• [Data]
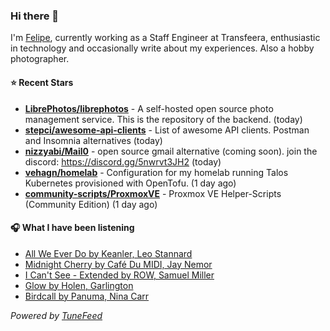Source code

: ### Hi there 👋

I'm [Felipe](https://felipevm.com), currently working as a Staff Engineer at Transfeera, enthusiastic in technology and occasionally write about my experiences. Also a hobby photographer.

#### ⭐ Recent Stars
- **[LibrePhotos/librephotos](https://github.com/LibrePhotos/librephotos)** - A self-hosted open source photo management service. This is the repository of the backend. (today)
- **[stepci/awesome-api-clients](https://github.com/stepci/awesome-api-clients)** - List of awesome API clients. Postman and Insomnia alternatives (today)
- **[nizzyabi/Mail0](https://github.com/nizzyabi/Mail0)** - open source gmail alternative (coming soon). join the discord: https://discord.gg/5nwrvt3JH2 (today)
- **[vehagn/homelab](https://github.com/vehagn/homelab)** - Configuration for my homelab running Talos Kubernetes provisioned with OpenTofu. (1 day ago)
- **[community-scripts/ProxmoxVE](https://github.com/community-scripts/ProxmoxVE)** - Proxmox VE Helper-Scripts (Community Edition)  (1 day ago)

#### 🎧 What I have been listening
- [All We Ever Do by Keanler, Leo Stannard](https://open.spotify.com/track/1J0k2Hz5YkuMwpUG2bOxjw)
- [Midnight Cherry by Café Du MIDI, Jay Nemor](https://open.spotify.com/track/0cmTnG9H3HHxcH9l316WSX)
- [I Can&#39;t See - Extended by ROW, Samuel Miller](https://open.spotify.com/track/7v4CkKgv07ZztFpeZDcro3)
- [Glow by Holen, Garlington](https://open.spotify.com/track/0agNugvVObWqrc4TBHoe59)
- [Birdcall by Panuma, Nina Carr](https://open.spotify.com/track/4PkxMxFIt59GjRxjzi0Cik)

_Powered by [TuneFeed](https://tunefeed.app?ref=github.com)_
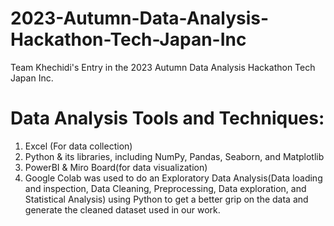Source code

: # 2023-Autumn-Data-Analysis-Hackathon-Tech-Japan-Inc
Team Khechidi's Entry in the 2023 Autumn Data Analysis Hackathon Tech Japan Inc.

# Data Analysis Tools and Techniques:
1. Excel (For data collection) 
2. Python & its libraries, including NumPy, Pandas, Seaborn, and Matplotlib  
3. PowerBI & Miro Board(for data visualization)
4. Google Colab was used to do an Exploratory Data Analysis(Data loading and inspection, Data Cleaning, Preprocessing, Data exploration, and Statistical Analysis) using Python to get a better grip on the data and generate the cleaned dataset used in our work.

• [Action item] Return only the number of lines above that include "track".

• [Result below] 5